Work to complete — In the records below, locate the line containing "-0.277 & 1.003", then output that line and all later lines exactly, through the last one.

━━━━━━━━━━━━━━━━━━━━

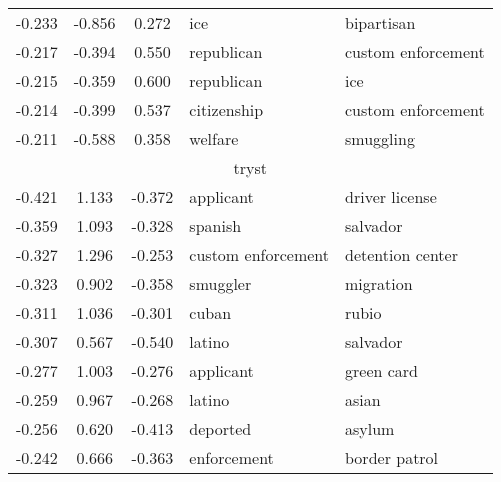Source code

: \begin{tabular}{cccp{5cm}p{5cm}}
-0.233 & -0.856 & 0.272 & ice & bipartisan \\
-0.217 & -0.394 & 0.550 & republican & custom enforcement \\
-0.215 & -0.359 & 0.600 & republican & ice \\
-0.214 & -0.399 & 0.537 & citizenship & custom enforcement \\
-0.211 & -0.588 & 0.358 & welfare & smuggling \\
\midrule
\multicolumn{5}{c}{tryst}\\
-0.421 & 1.133 & -0.372 & applicant & driver license \\
-0.359 & 1.093 & -0.328 & spanish & salvador \\
-0.327 & 1.296 & -0.253 & custom enforcement & detention center \\
-0.323 & 0.902 & -0.358 & smuggler & migration \\
-0.311 & 1.036 & -0.301 & cuban & rubio \\
-0.307 & 0.567 & -0.540 & latino & salvador \\
-0.277 & 1.003 & -0.276 & applicant & green card \\
-0.259 & 0.967 & -0.268 & latino & asian \\
-0.256 & 0.620 & -0.413 & deported & asylum \\
-0.242 & 0.666 & -0.363 & enforcement & border patrol \\
\bottomrule
\end{tabular}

━━━━━━━━━━━━━━━━━━━━

Answer to this problem —
-0.277 & 1.003 & -0.276 & applicant & green card \\
-0.259 & 0.967 & -0.268 & latino & asian \\
-0.256 & 0.620 & -0.413 & deported & asylum \\
-0.242 & 0.666 & -0.363 & enforcement & border patrol \\
\bottomrule
\end{tabular}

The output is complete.